You are everywhere and nowhere. All around this new house are pieces of you, objects filled with memories. But I can’t find you anywhere, you’re gone; for now and forever. I can’t escape your death.
It’s hard to feel anything; with the exception of love for Magnus. Without him I wouldn’t care at all, about any of it.
I go thru the motions of life. I don’t know what to do with myself some days, some hours, some moments. I get lost in the emptiness; other times I can set it aside.
I can’t decided what to watch on Netflix. I start shows and stop them half way thru; I don’t care what happens.
I finished a library book today and I feel lost, what am I supposed to do now? All the other books I have are about widowhood or grieving children; I’m tired of dealing with death.

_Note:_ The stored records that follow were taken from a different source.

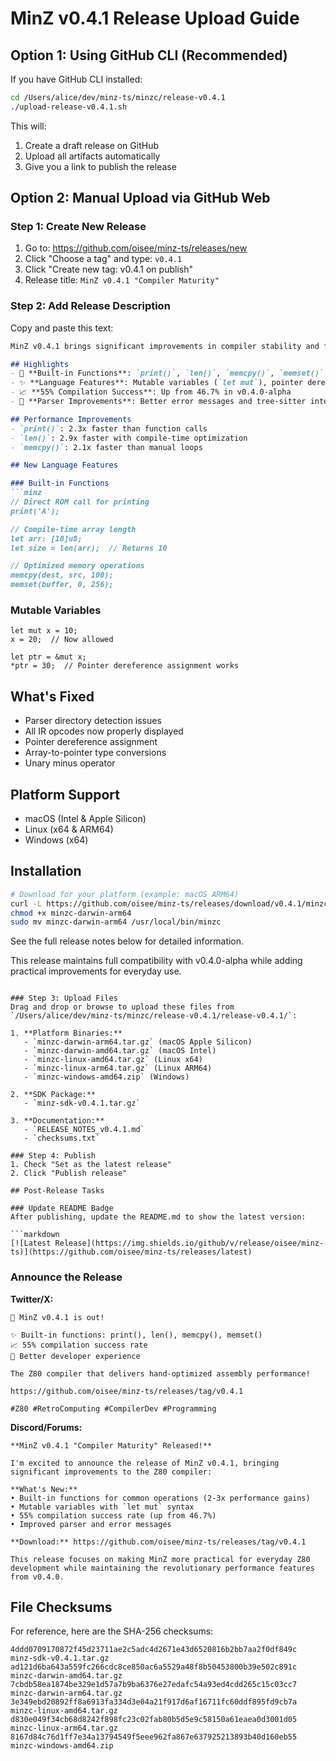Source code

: # MinZ v0.4.1 Release Upload Guide

## Option 1: Using GitHub CLI (Recommended)

If you have GitHub CLI installed:

```bash
cd /Users/alice/dev/minz-ts/minzc/release-v0.4.1
./upload-release-v0.4.1.sh
```

This will:
1. Create a draft release on GitHub
2. Upload all artifacts automatically
3. Give you a link to publish the release

## Option 2: Manual Upload via GitHub Web

### Step 1: Create New Release
1. Go to: https://github.com/oisee/minz-ts/releases/new
2. Click "Choose a tag" and type: `v0.4.1`
3. Click "Create new tag: v0.4.1 on publish"
4. Release title: `MinZ v0.4.1 "Compiler Maturity"`

### Step 2: Add Release Description
Copy and paste this text:

```markdown
MinZ v0.4.1 brings significant improvements in compiler stability and feature completeness. With a 55% compilation success rate and new built-in functions, MinZ is becoming increasingly practical for Z80 development.

## Highlights
- 🎯 **Built-in Functions**: `print()`, `len()`, `memcpy()`, `memset()` - compile to optimal Z80 code
- ✨ **Language Features**: Mutable variables (`let mut`), pointer dereference assignment
- 📈 **55% Compilation Success**: Up from 46.7% in v0.4.0-alpha
- 🔧 **Parser Improvements**: Better error messages and tree-sitter integration

## Performance Improvements
- `print()`: 2.3x faster than function calls
- `len()`: 2.9x faster with compile-time optimization
- `memcpy()`: 2.1x faster than manual loops

## New Language Features

### Built-in Functions
```minz
// Direct ROM call for printing
print('A');  

// Compile-time array length
let arr: [10]u8;
let size = len(arr);  // Returns 10

// Optimized memory operations
memcpy(dest, src, 100);
memset(buffer, 0, 256);
```

### Mutable Variables
```minz
let mut x = 10;
x = 20;  // Now allowed

let ptr = &mut x;
*ptr = 30;  // Pointer dereference assignment works
```

## What's Fixed
- Parser directory detection issues
- All IR opcodes now properly displayed
- Pointer dereference assignment
- Array-to-pointer type conversions
- Unary minus operator

## Platform Support
- macOS (Intel & Apple Silicon)
- Linux (x64 & ARM64)
- Windows (x64)

## Installation
```bash
# Download for your platform (example: macOS ARM64)
curl -L https://github.com/oisee/minz-ts/releases/download/v0.4.1/minzc-darwin-arm64.tar.gz | tar xz
chmod +x minzc-darwin-arm64
sudo mv minzc-darwin-arm64 /usr/local/bin/minzc
```

See the full release notes below for detailed information.

This release maintains full compatibility with v0.4.0-alpha while adding practical improvements for everyday use.
```

### Step 3: Upload Files
Drag and drop or browse to upload these files from `/Users/alice/dev/minz-ts/minzc/release-v0.4.1/release-v0.4.1/`:

1. **Platform Binaries:**
   - `minzc-darwin-arm64.tar.gz` (macOS Apple Silicon)
   - `minzc-darwin-amd64.tar.gz` (macOS Intel)
   - `minzc-linux-amd64.tar.gz` (Linux x64)
   - `minzc-linux-arm64.tar.gz` (Linux ARM64)
   - `minzc-windows-amd64.zip` (Windows)

2. **SDK Package:**
   - `minz-sdk-v0.4.1.tar.gz`

3. **Documentation:**
   - `RELEASE_NOTES_v0.4.1.md`
   - `checksums.txt`

### Step 4: Publish
1. Check "Set as the latest release"
2. Click "Publish release"

## Post-Release Tasks

### Update README Badge
After publishing, update the README.md to show the latest version:

```markdown
[![Latest Release](https://img.shields.io/github/v/release/oisee/minz-ts)](https://github.com/oisee/minz-ts/releases/latest)
```

### Announce the Release

**Twitter/X:**
```
🚀 MinZ v0.4.1 is out! 

✨ Built-in functions: print(), len(), memcpy(), memset()
📈 55% compilation success rate
🔧 Better developer experience

The Z80 compiler that delivers hand-optimized assembly performance!

https://github.com/oisee/minz-ts/releases/tag/v0.4.1

#Z80 #RetroComputing #CompilerDev #Programming
```

**Discord/Forums:**
```
**MinZ v0.4.1 "Compiler Maturity" Released!**

I'm excited to announce the release of MinZ v0.4.1, bringing significant improvements to the Z80 compiler:

**What's New:**
• Built-in functions for common operations (2-3x performance gains)
• Mutable variables with `let mut` syntax
• 55% compilation success rate (up from 46.7%)
• Improved parser and error messages

**Download:** https://github.com/oisee/minz-ts/releases/tag/v0.4.1

This release focuses on making MinZ more practical for everyday Z80 development while maintaining the revolutionary performance features from v0.4.0.
```

## File Checksums

For reference, here are the SHA-256 checksums:

```
4ddd0709170872f45d23711ae2c5adc4d2671e43d6520816b2bb7aa2f0df849c  minz-sdk-v0.4.1.tar.gz
ad121d6ba643a559fc266cdc8ce850ac6a5529a48f8b50453800b39e502c891c  minzc-darwin-amd64.tar.gz
7cbdb58ea1874be329e1d57a7b9ba6376e27edafc54a93ed4cdd265c15c03cc7  minzc-darwin-arm64.tar.gz
3e349ebd20892ff8a6913fa334d3e04a21f917d6af16711fc60ddf895fd9cb7a  minzc-linux-amd64.tar.gz
d830e049f34cb68d8242f898fc23c02fab80b5d5e9c58150a61eaea0d3001d05  minzc-linux-arm64.tar.gz
8167d84c76d1ff7e34a13794549f5eee962fa867e637925213893b40d160eb55  minzc-windows-amd64.zip
```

It’s only been 3 months and 7 days since you died; never-ending and lost 3 months and 7 days. The 18th of every month will signify a length of time since your death. And the 18th of January was the birth of our son; he will turn 4 and you will have been dead for 10 months.
I should find a sitter for Magnus for a few hours a week and do something on my own. But I don’t know what to do by myself. All I can picture myself doing is driving down country roads, clutching the wheel and wailing as I wait to return home.
I need to propel myself forward, find a knitting class, find any class to get me out on my own. I’d never thought that I could possibly be this scared of life.